Background: This paper explores different machine learning algorithms and approaches for predicting alum income to obtain insights on the strongest predictors for income and a ‘high’ earners’ class.
Methods: The study examines the alum sample data obtained from a survey from Tecnologico de Monterrey, a multicampus Mexican private university, and analyses it within the cross-industry standard process for data mining. Survey results include 17,898 and 12,275 observations before and after cleaning and pre-processing, respectively. The dataset includes values for income and a large set of independent variables, including demographic and occupational attributes of the former students and academic attributes from the institution’s history. We conduct an in-depth analysis to determine whether the accuracy of traditional algorithms in econometric research to predict income can be improved with a data science approach. Furthermore, we present insights on patterns obtained using explainable artificial intelligence techniques.

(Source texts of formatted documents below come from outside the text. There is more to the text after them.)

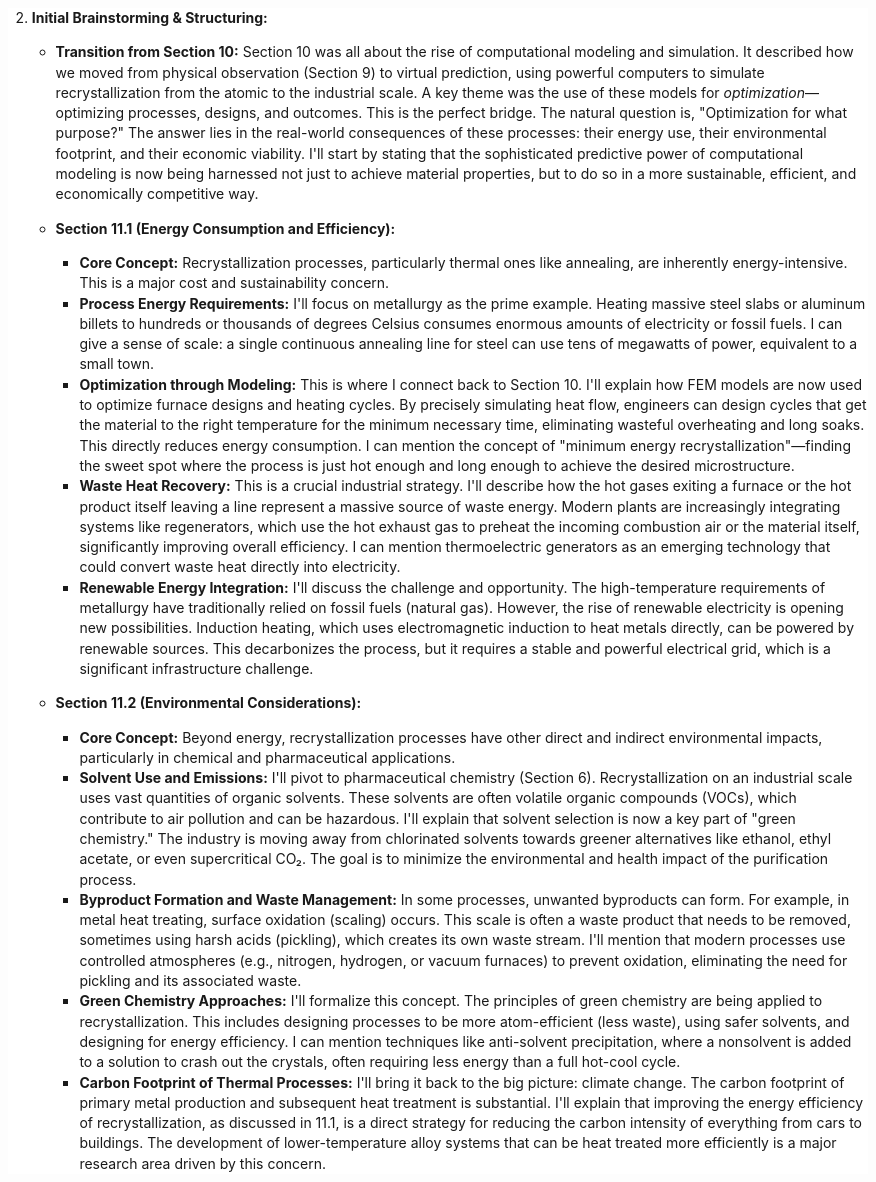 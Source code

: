 2.  **Initial Brainstorming & Structuring:**

    *   **Transition from Section 10:** Section 10 was all about the rise of computational modeling and simulation. It described how we moved from physical observation (Section 9) to virtual prediction, using powerful computers to simulate recrystallization from the atomic to the industrial scale. A key theme was the use of these models for *optimization*—optimizing processes, designs, and outcomes. This is the perfect bridge. The natural question is, "Optimization for what purpose?" The answer lies in the real-world consequences of these processes: their energy use, their environmental footprint, and their economic viability. I'll start by stating that the sophisticated predictive power of computational modeling is now being harnessed not just to achieve material properties, but to do so in a more sustainable, efficient, and economically competitive way.

    *   **Section 11.1 (Energy Consumption and Efficiency):**
        *   **Core Concept:** Recrystallization processes, particularly thermal ones like annealing, are inherently energy-intensive. This is a major cost and sustainability concern.
        *   **Process Energy Requirements:** I'll focus on metallurgy as the prime example. Heating massive steel slabs or aluminum billets to hundreds or thousands of degrees Celsius consumes enormous amounts of electricity or fossil fuels. I can give a sense of scale: a single continuous annealing line for steel can use tens of megawatts of power, equivalent to a small town.
        *   **Optimization through Modeling:** This is where I connect back to Section 10. I'll explain how FEM models are now used to optimize furnace designs and heating cycles. By precisely simulating heat flow, engineers can design cycles that get the material to the right temperature for the minimum necessary time, eliminating wasteful overheating and long soaks. This directly reduces energy consumption. I can mention the concept of "minimum energy recrystallization"—finding the sweet spot where the process is just hot enough and long enough to achieve the desired microstructure.
        *   **Waste Heat Recovery:** This is a crucial industrial strategy. I'll describe how the hot gases exiting a furnace or the hot product itself leaving a line represent a massive source of waste energy. Modern plants are increasingly integrating systems like regenerators, which use the hot exhaust gas to preheat the incoming combustion air or the material itself, significantly improving overall efficiency. I can mention thermoelectric generators as an emerging technology that could convert waste heat directly into electricity.
        *   **Renewable Energy Integration:** I'll discuss the challenge and opportunity. The high-temperature requirements of metallurgy have traditionally relied on fossil fuels (natural gas). However, the rise of renewable electricity is opening new possibilities. Induction heating, which uses electromagnetic induction to heat metals directly, can be powered by renewable sources. This decarbonizes the process, but it requires a stable and powerful electrical grid, which is a significant infrastructure challenge.

    *   **Section 11.2 (Environmental Considerations):**
        *   **Core Concept:** Beyond energy, recrystallization processes have other direct and indirect environmental impacts, particularly in chemical and pharmaceutical applications.
        *   **Solvent Use and Emissions:** I'll pivot to pharmaceutical chemistry (Section 6). Recrystallization on an industrial scale uses vast quantities of organic solvents. These solvents are often volatile organic compounds (VOCs), which contribute to air pollution and can be hazardous. I'll explain that solvent selection is now a key part of "green chemistry." The industry is moving away from chlorinated solvents towards greener alternatives like ethanol, ethyl acetate, or even supercritical CO₂. The goal is to minimize the environmental and health impact of the purification process.
        *   **Byproduct Formation and Waste Management:** In some processes, unwanted byproducts can form. For example, in metal heat treating, surface oxidation (scaling) occurs. This scale is often a waste product that needs to be removed, sometimes using harsh acids (pickling), which creates its own waste stream. I'll mention that modern processes use controlled atmospheres (e.g., nitrogen, hydrogen, or vacuum furnaces) to prevent oxidation, eliminating the need for pickling and its associated waste.
        *   **Green Chemistry Approaches:** I'll formalize this concept. The principles of green chemistry are being applied to recrystallization. This includes designing processes to be more atom-efficient (less waste), using safer solvents, and designing for energy efficiency. I can mention techniques like anti-solvent precipitation, where a nonsolvent is added to a solution to crash out the crystals, often requiring less energy than a full hot-cool cycle.
        *   **Carbon Footprint of Thermal Processes:** I'll bring it back to the big picture: climate change. The carbon footprint of primary metal production and subsequent heat treatment is substantial. I'll explain that improving the energy efficiency of recrystallization, as discussed in 11.1, is a direct strategy for reducing the carbon intensity of everything from cars to buildings. The development of lower-temperature alloy systems that can be heat treated more efficiently is a major research area driven by this concern.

Results: Results show that the gradient boosting model outperformed the parametric models, linear and logistic regression, in predicting alum’s current income with statistically significant results (p < 0.05) in three tasks: ordinary least-squares regression, multi-class classification and binary classification. Moreover, the linear and logistic regression models were found to be the most accurate methods for predicting the alum’s first income. The non-parametric models showed no significant improvements.
Conclusion: We identified that age, gender, working hours per week, first income after graduation and variables related to the alum’s job position and firm contributed to explaining their income. Findings indicated a gender wage gap, suggesting that further work is needed to enable equality.